(Saved entries)
--------------------------------------------------
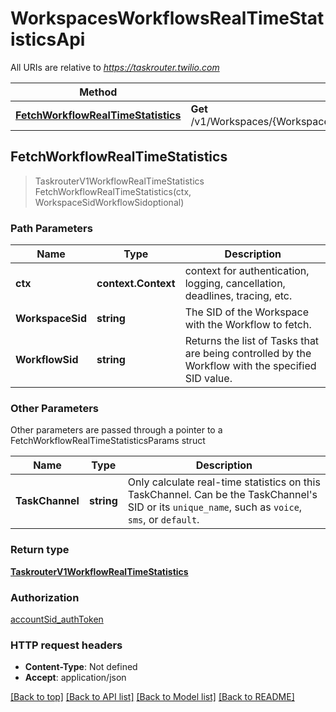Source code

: # WorkspacesWorkflowsRealTimeStatisticsApi

All URIs are relative to *https://taskrouter.twilio.com*

Method | HTTP request | Description
------------- | ------------- | -------------
[**FetchWorkflowRealTimeStatistics**](WorkspacesWorkflowsRealTimeStatisticsApi.md#FetchWorkflowRealTimeStatistics) | **Get** /v1/Workspaces/{WorkspaceSid}/Workflows/{WorkflowSid}/RealTimeStatistics | 



## FetchWorkflowRealTimeStatistics

> TaskrouterV1WorkflowRealTimeStatistics FetchWorkflowRealTimeStatistics(ctx, WorkspaceSidWorkflowSidoptional)





### Path Parameters


Name | Type | Description
------------- | ------------- | -------------
**ctx** | **context.Context** | context for authentication, logging, cancellation, deadlines, tracing, etc.
**WorkspaceSid** | **string** | The SID of the Workspace with the Workflow to fetch.
**WorkflowSid** | **string** | Returns the list of Tasks that are being controlled by the Workflow with the specified SID value.

### Other Parameters

Other parameters are passed through a pointer to a FetchWorkflowRealTimeStatisticsParams struct


Name | Type | Description
------------- | ------------- | -------------
**TaskChannel** | **string** | Only calculate real-time statistics on this TaskChannel. Can be the TaskChannel's SID or its `unique_name`, such as `voice`, `sms`, or `default`.

### Return type

[**TaskrouterV1WorkflowRealTimeStatistics**](TaskrouterV1WorkflowRealTimeStatistics.md)

### Authorization

[accountSid_authToken](../README.md#accountSid_authToken)

### HTTP request headers

- **Content-Type**: Not defined
- **Accept**: application/json

[[Back to top]](#) [[Back to API list]](../README.md#documentation-for-api-endpoints)
[[Back to Model list]](../README.md#documentation-for-models)
[[Back to README]](../README.md)

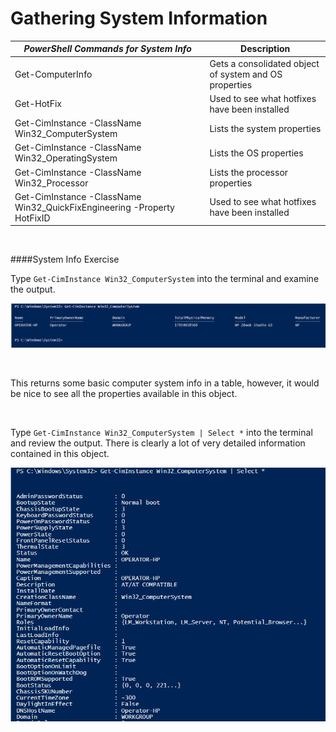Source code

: 

# Gathering System Information 


|*PowerShell Commands for System Info*                                      | Description                                            |
|---------------------------------------------------------------------------|--------------------------------------------------------|
| Get-ComputerInfo                                                          | Gets a consolidated object of system and OS properties |
| Get-HotFix                                                                | Used to see what hotfixes have been installed          |
| Get-CimInstance -ClassName Win32_ComputerSystem                           | Lists the system properties                            |
| Get-CimInstance -ClassName Win32_OperatingSystem                          | Lists the OS properties                                |
| Get-CimInstance -ClassName Win32_Processor                                | Lists the processor properties                         |
| Get-CimInstance -ClassName Win32_QuickFixEngineering -Property HotFixID   | Used to see what hotfixes have been installed          |


<br>

####System Info Exercise

Type <code>Get-CimInstance Win32_ComputerSystem</code> into the terminal and examine the output.

![](screenshots/ps_snip46.png)

<br>

This returns some basic computer system info in a table, however, it would be nice to see all the properties available in this object.

<br>

Type <code>Get-CimInstance Win32_ComputerSystem | Select \*</code> into the terminal and review the output.  There is clearly a lot of very detailed information contained in this object.

![](screenshots/ps_snip47.png)















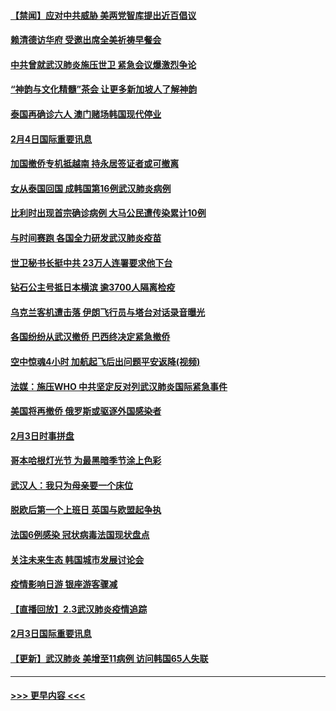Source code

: #### [【禁闻】应对中共威胁 美两党智库提出近百倡议](../pages/prog202/a102769357.md?t=02050711) 
#### [赖清德访华府  受邀出席全美祈祷早餐会](../pages/prog202/a102769350.md?t=02050711) 
#### [中共曾就武汉肺炎施压世卫 紧急会议爆激烈争论](../pages/prog202/a102769312.md?t=02050711) 
#### [“神韵与文化精髓”茶会 让更多新加坡人了解神韵](../pages/prog202/a102769286.md?t=02050711) 
#### [泰国再确诊六人 澳门赌场韩国现代停业](../pages/prog202/a102769239.md?t=02050711) 
#### [2月4日国际重要讯息](../pages/prog202/a102768884.md?t=02050711) 
#### [加国撤侨专机抵越南 持永居签证者或可撤离](../pages/prog202/a102768877.md?t=02050711) 
#### [女从泰国回国 成韩国第16例武汉肺炎病例](../pages/prog202/a102768669.md?t=02050711) 
#### [比利时出现首宗确诊病例 大马公民遭传染累计10例](../pages/prog202/a102768824.md?t=02050711) 
#### [与时间赛跑 各国全力研发武汉肺炎疫苗](../pages/prog202/a102768738.md?t=02050711) 
#### [世卫秘书长挺中共 23万人连署要求他下台](../pages/prog202/a102768717.md?t=02050711) 
#### [钻石公主号抵日本横滨 逾3700人隔离检疫](../pages/prog202/a102768714.md?t=02050711) 
#### [乌克兰客机遭击落 伊朗飞行员与塔台对话录音曝光](../pages/prog202/a102768645.md?t=02050711) 
#### [各国纷纷从武汉撤侨 巴西终决定紧急撤侨](../pages/prog202/a102768630.md?t=02050711) 
#### [空中惊魂4小时 加航起飞后出问题平安返降(视频)](../pages/prog202/a102768601.md?t=02050711) 
#### [法媒：施压WHO 中共坚定反对列武汉肺炎国际紧急事件](../pages/prog202/a102768584.md?t=02050711) 
#### [美国将再撤侨 俄罗斯或驱逐外国感染者](../pages/prog202/a102768247.md?t=02050711) 
#### [2月3日时事拼盘](../pages/prog202/a102768402.md?t=02050711) 
#### [哥本哈根灯光节 为最黑暗季节涂上色彩](../pages/prog202/a102768369.md?t=02050711) 
#### [武汉人：我只为母亲要一个床位](../pages/prog202/a102768250.md?t=02050711) 
#### [脱欧后第一个上班日 英国与欧盟起争执](../pages/prog202/a102768252.md?t=02050711) 
#### [法国6例感染 冠状病毒法国现状盘点](../pages/prog202/a102768157.md?t=02050711) 
#### [关注未来生态 韩国城市发展讨论会](../pages/prog202/a102768153.md?t=02050711) 
#### [疫情影响日游 银座游客骤减](../pages/prog202/a102768160.md?t=02050711) 
#### [【直播回放】2.3武汉肺炎疫情追踪](../pages/prog202/a102768128.md?t=02050711) 
#### [2月3日国际重要讯息](../pages/prog202/a102767896.md?t=02050711) 
#### [【更新】武汉肺炎 美增至11病例 访问韩国65人失联](../pages/prog202/a102758911.md?t=02050711) 

----
#### [ >>> 更早内容 <<< ](../indexes/prog202-earlier.md)

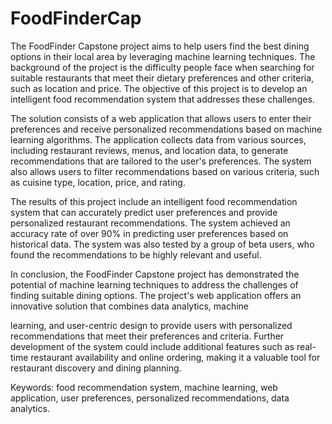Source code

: # FoodFinderCap

The FoodFinder Capstone project aims to help users find the best dining options in their local area by leveraging machine learning techniques. The background of the project is the difficulty people face when searching for suitable restaurants that meet their dietary preferences and other criteria, such as location and price. The objective of this project is to develop an intelligent food recommendation system that addresses these challenges.

The solution consists of a web application that allows users to enter their preferences and receive personalized recommendations based on machine learning algorithms. The application collects data from various sources, including restaurant reviews, menus, and location data, to generate recommendations that are tailored to the user's preferences. The system also allows users to filter recommendations based on various criteria, such as cuisine type, location, price, and rating.

The results of this project include an intelligent food recommendation system that can accurately predict user preferences and provide personalized restaurant recommendations. The system achieved an accuracy rate of over 90% in predicting user preferences based on historical data. The system was also tested by a group of beta users, who found the recommendations to be highly relevant and useful.

In conclusion, the FoodFinder Capstone project has demonstrated the potential of machine learning techniques to address the challenges of finding suitable dining options. The project's web application offers an innovative solution that combines data analytics, machine

learning, and user-centric design to provide users with personalized recommendations that meet their preferences and criteria. Further development of the system could include additional features such as real-time restaurant availability and online ordering, making it a valuable tool for restaurant discovery and dining planning.

Keywords: food recommendation system, machine learning, web application, user preferences, personalized recommendations, data analytics.
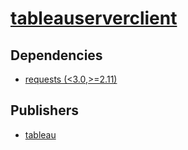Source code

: # [tableauserverclient](https://pypi.org/project/tableauserverclient)

## Dependencies
- [requests (<3.0,>=2.11)](packages/r/requests.md)



## Publishers
- [tableau](https://pypi.org/user/tableau)

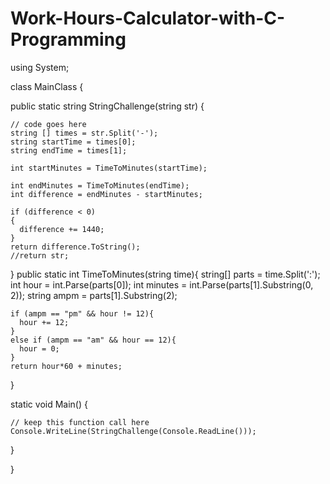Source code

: # Work-Hours-Calculator-with-C-Programming
using System;

class MainClass {

  public static string StringChallenge(string str) {

    // code goes here 
    string [] times = str.Split('-');
    string startTime = times[0];
    string endTime = times[1];

    int startMinutes = TimeToMinutes(startTime);

    int endMinutes = TimeToMinutes(endTime);
    int difference = endMinutes - startMinutes;

    if (difference < 0)
    {
      difference += 1440;
    } 
    return difference.ToString();
    //return str;

  }
  public static int TimeToMinutes(string time){
    string[] parts = time.Split(':');
    int hour = int.Parse(parts[0]);
    int minutes = int.Parse(parts[1].Substring(0, 2));
    string ampm = parts[1].Substring(2);

    if (ampm == "pm" && hour != 12){
      hour += 12;
    }
    else if (ampm == "am" && hour == 12){
      hour = 0;
    }
    return hour*60 + minutes;
  }

  static void Main() {  

    // keep this function call here
    Console.WriteLine(StringChallenge(Console.ReadLine()));
    
  } 

}

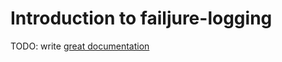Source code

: # Introduction to failjure-logging

TODO: write [great documentation](http://jacobian.org/writing/what-to-write/)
--------------------------------------------------
* Your assignment *
Copy every line of the data where "analytics" is found.

* Output of the task *
In conclusion, the FoodFinder Capstone project has demonstrated the potential of machine learning techniques to address the challenges of finding suitable dining options. The project's web application offers an innovative solution that combines data analytics, machine
Keywords: food recommendation system, machine learning, web application, user preferences, personalized recommendations, data analytics.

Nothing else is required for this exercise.